19,122 posts, read 21,362,274 times
Reputation: 7313
Yup that seal. About how heavy is that tranny? I would assume any one fit enough to do what you are doing can pick the thing up and just stuff it. If you have a crunchy back get a helper for the few minutes.

I have a crunchy, back but unless that tranny is made of gold I bet I can lift it.

The engine should be locked down hard. Only one part wants to wiggle.

The convert bolt access is thru the starter opening only? geeze these engineers are getting really bad. anything to save 1/2 cent. nothing but a bunch of bean counters.

I plan to keep my 85 turbo wagon for ever. Not even OBDI.. power windows, door locks and outside mirrors, leather seats, used to be heated but that went and I could care a less, 4 speed with over drive, and I just have no need of a so called modern car where little plastic things pop and cost 100 bucks each...

This BS is so bad I am thinking about building my own truck from the 50's or something. Maybe 4 fuses, a monster V 8, and a 3 or 4 speed stick, all based on KISS.

Uh yeah that seal, read the munbers call the parts jobber and get the seal cross referance.. to a seal the jobber has in stock. Don't frig with that seal till you are sure you can get one, and don't have to wait on some fool in Shanghi.

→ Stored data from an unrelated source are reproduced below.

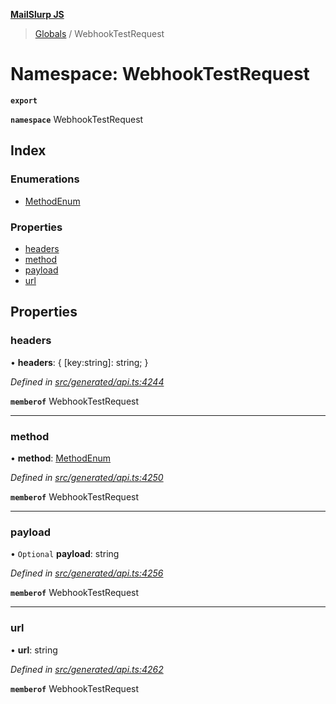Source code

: **[MailSlurp JS](../README.md)**

> [Globals](../README.md) / WebhookTestRequest

# Namespace: WebhookTestRequest

**`export`** 

**`namespace`** WebhookTestRequest

## Index

### Enumerations

* [MethodEnum](../enums/webhooktestrequest.methodenum.md)

### Properties

* [headers](webhooktestrequest.md#headers)
* [method](webhooktestrequest.md#method)
* [payload](webhooktestrequest.md#payload)
* [url](webhooktestrequest.md#url)

## Properties

### headers

•  **headers**: { [key:string]: string;  }

*Defined in [src/generated/api.ts:4244](https://github.com/mailslurp/mailslurp-client/blob/359c034/src/generated/api.ts#L4244)*

**`memberof`** WebhookTestRequest

___

### method

•  **method**: [MethodEnum](../enums/webhooktestrequest.methodenum.md)

*Defined in [src/generated/api.ts:4250](https://github.com/mailslurp/mailslurp-client/blob/359c034/src/generated/api.ts#L4250)*

**`memberof`** WebhookTestRequest

___

### payload

• `Optional` **payload**: string

*Defined in [src/generated/api.ts:4256](https://github.com/mailslurp/mailslurp-client/blob/359c034/src/generated/api.ts#L4256)*

**`memberof`** WebhookTestRequest

___

### url

•  **url**: string

*Defined in [src/generated/api.ts:4262](https://github.com/mailslurp/mailslurp-client/blob/359c034/src/generated/api.ts#L4262)*

**`memberof`** WebhookTestRequest
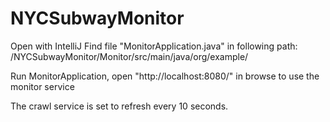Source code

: # NYCSubwayMonitor

Open with IntelliJ
Find file "MonitorApplication.java" in following path: /NYCSubwayMonitor/Monitor/src/main/java/org/example/

Run MonitorApplication, open "http://localhost:8080/" in browse to use the monitor service

The crawl service is set to refresh every 10 seconds.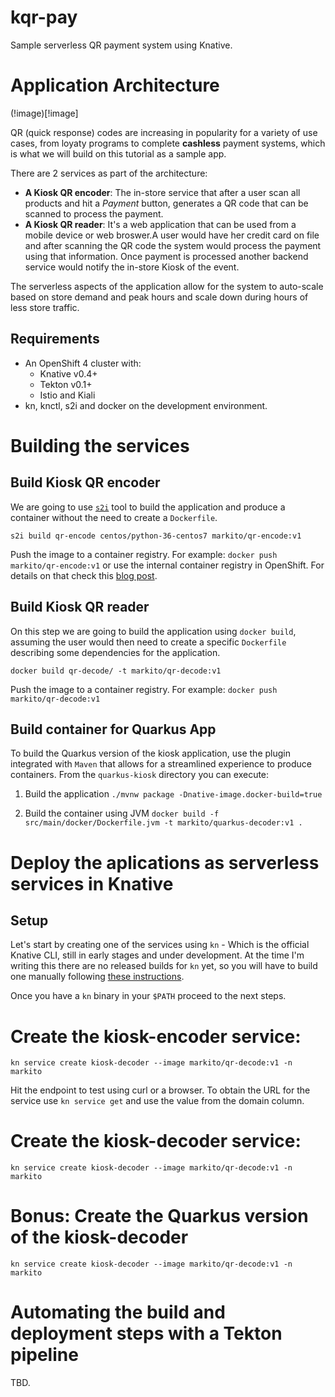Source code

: # kqr-pay
Sample serverless QR payment system using Knative.

# Application Architecture

(!image)[!image]

QR (quick response) codes are increasing in popularity for a variety of use cases, from loyaty programs to complete **cashless** payment systems, which is what we will build on this tutorial as a sample app.

There are 2 services as part of the architecture:

- **A Kiosk QR encoder**: The in-store service that after a user scan all products and hit a *Payment* button, generates a QR code that can be scanned to process the payment.
- **A Kiosk QR reader**: It's a web application that can be used from a mobile device or web broswer.A user would have her credit card on file and after scanning the QR code the system would process the payment using that information. Once payment is processed another backend service would notify the in-store Kiosk of the event. 

The serverless aspects of the application allow for the system to auto-scale based on store demand and peak hours and scale down during hours of less store traffic.

## Requirements

- An OpenShift 4 cluster with:
    - Knative v0.4+ 
    - Tekton v0.1+
    - Istio and Kiali 
- kn, knctl, s2i and docker on the development environment.

# Building the services

## Build Kiosk QR encoder

We are going to use [`s2i`](https://github.com/openshift/source-to-image) tool to build the application and produce a container without the need to create a `Dockerfile`. 

`s2i build qr-encode centos/python-36-centos7 markito/qr-encode:v1`

Push the image to a container registry. For example: `docker push markito/qr-encode:v1` or use the internal container registry in OpenShift. For details on that check this [blog post](https://blog.openshift.com/getting-started-docker-registry/). 

## Build Kiosk QR reader 

On this step we are going to build the application using `docker build`, assuming the user would then need to create a specific `Dockerfile` describing some dependencies for the application.

`docker build qr-decode/ -t markito/qr-decode:v1`

Push the image to a container registry. For example: `docker push markito/qr-decode:v1`

## Build container for Quarkus App 

To build the Quarkus version of the kiosk application, use the plugin integrated with `Maven` that allows for a streamlined experience to produce containers.  From the `quarkus-kiosk` directory you can execute:

1. Build the application
`./mvnw package -Dnative-image.docker-build=true`

2. Build the container using JVM
`docker build -f src/main/docker/Dockerfile.jvm -t markito/quarkus-decoder:v1 .`

# Deploy the aplications as serverless services in Knative

## Setup 
Let's start by creating one of the services using `kn` - Which is the official Knative CLI, still in early stages and under development. At the time I'm writing this there are no released builds for `kn` yet, so you will have to build one manually following [these instructions](https://github.com/knative/client/blob/master/DEVELOPMENT.md#building-knative-client). 

Once you have a `kn` binary in your `$PATH` proceed to the next steps. 


# Create the kiosk-encoder service:

`kn service create kiosk-decoder --image markito/qr-decode:v1 -n markito`

Hit the endpoint to test using curl or a browser. To obtain the URL for the service use `kn service get` and use the value from the domain column. 

# Create the kiosk-decoder service: 

`kn service create kiosk-decoder --image markito/qr-decode:v1 -n markito`

# Bonus: Create the Quarkus version of the kiosk-decoder

`kn service create kiosk-decoder --image markito/qr-decode:v1 -n markito`



# Automating the build and deployment steps with a Tekton pipeline 

TBD.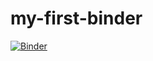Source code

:# my-first-binder

[![Binder](https://mybinder.org/badge.svg)](https://mybinder.org/v2/gh/erickmartins/my-first-binder/master)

When you do get one with some care wedge the old one out with a stout screw driver or pry bar, with out scoring anything else.

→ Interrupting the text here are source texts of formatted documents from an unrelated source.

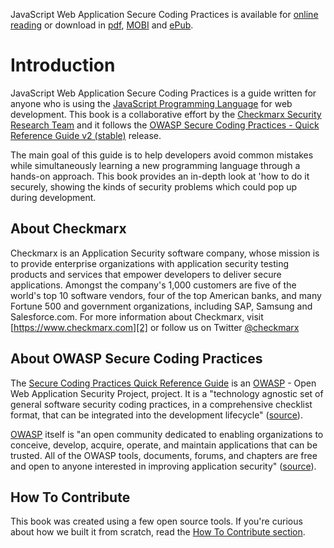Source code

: JavaScript Web Application Secure Coding Practices is available for [online
reading][online-reading] or download in [pdf][dpdf], [MOBI][dmobi] and
[ePub][depub].

# Introduction

JavaScript Web Application Secure Coding Practices is a guide written for anyone
who is using the [JavaScript Programming Language][1] for web development. This
book is a collaborative effort by the [Checkmarx Security Research Team][2] and
it follows the [OWASP Secure Coding Practices - Quick Reference Guide v2
(stable)][3] release.

The main goal of this guide is to help developers avoid common mistakes while
simultaneously learning a new programming language through a hands-on
approach. This book provides an in-depth look at 'how to do it securely,
showing the kinds of security problems which could pop up during development.

## About Checkmarx

Checkmarx is an Application Security software company, whose mission is to
provide enterprise organizations with application security testing products and
services that empower developers to deliver secure applications. Amongst the
company's 1,000 customers are five of the world's top 10 software vendors, four
of the top American banks, and many Fortune 500 and government organizations,
including SAP, Samsung and Salesforce.com. For more information about Checkmarx,
visit [https://www.checkmarx.com][2] or follow us on Twitter [@checkmarx][7]

## About OWASP Secure Coding Practices

The [Secure Coding Practices Quick Reference Guide][3] is an [OWASP][4] - Open
Web Application Security Project, project. It is a "technology agnostic set of
general software security coding practices, in a comprehensive checklist format,
that can be integrated into the development lifecycle" ([source][3]).

[OWASP][4] itself is "an open community dedicated to enabling organizations to
conceive, develop, acquire, operate, and maintain applications that can be
trusted. All of the OWASP tools, documents, forums, and chapters are free and
open to anyone interested in improving application security" ([source][5]).

## How To Contribute

This book was created using a few open source tools.
If you're curious about how we built it from scratch, read the [How To
Contribute section][6].

[1]: https://developer.mozilla.org/en-US/docs/Web/JavaScript
[2]: https://www.checkmarx.com
[3]: https://www.owasp.org/index.php/OWASP_Secure_Coding_Practices_-_Quick_Reference_Guide
[4]: https://www.owasp.org
[5]: https://www.owasp.org/index.php/About_OWASP
[6]: /howto-contribute.md
[7]: https://www.twitter.com/checkmarx
[online-reading]: https://checkmarx.gitbooks.io/JS-SCP
[dpdf]: https://www.gitbook.com/download/pdf/book/checkmarx/JS-SCP
[dmobi]: https://www.gitbook.com/download/mobi/book/checkmarx/JS-SCP
[depub]: https://www.gitbook.com/download/epub/book/checkmarx/JS-SCP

Clean the seal housing well, add a thing film of ATF to the inside of the seal, aline it 'square' and with a 2x4 sanded up flat and clean drive it a bit to 'walk it in, inless you happen to have a nice steel pipe the same size. What ever you do work clean!

Look at the converter and clean where that seal sits and add another film very thin, so you don't later think it is a leak, and install it all.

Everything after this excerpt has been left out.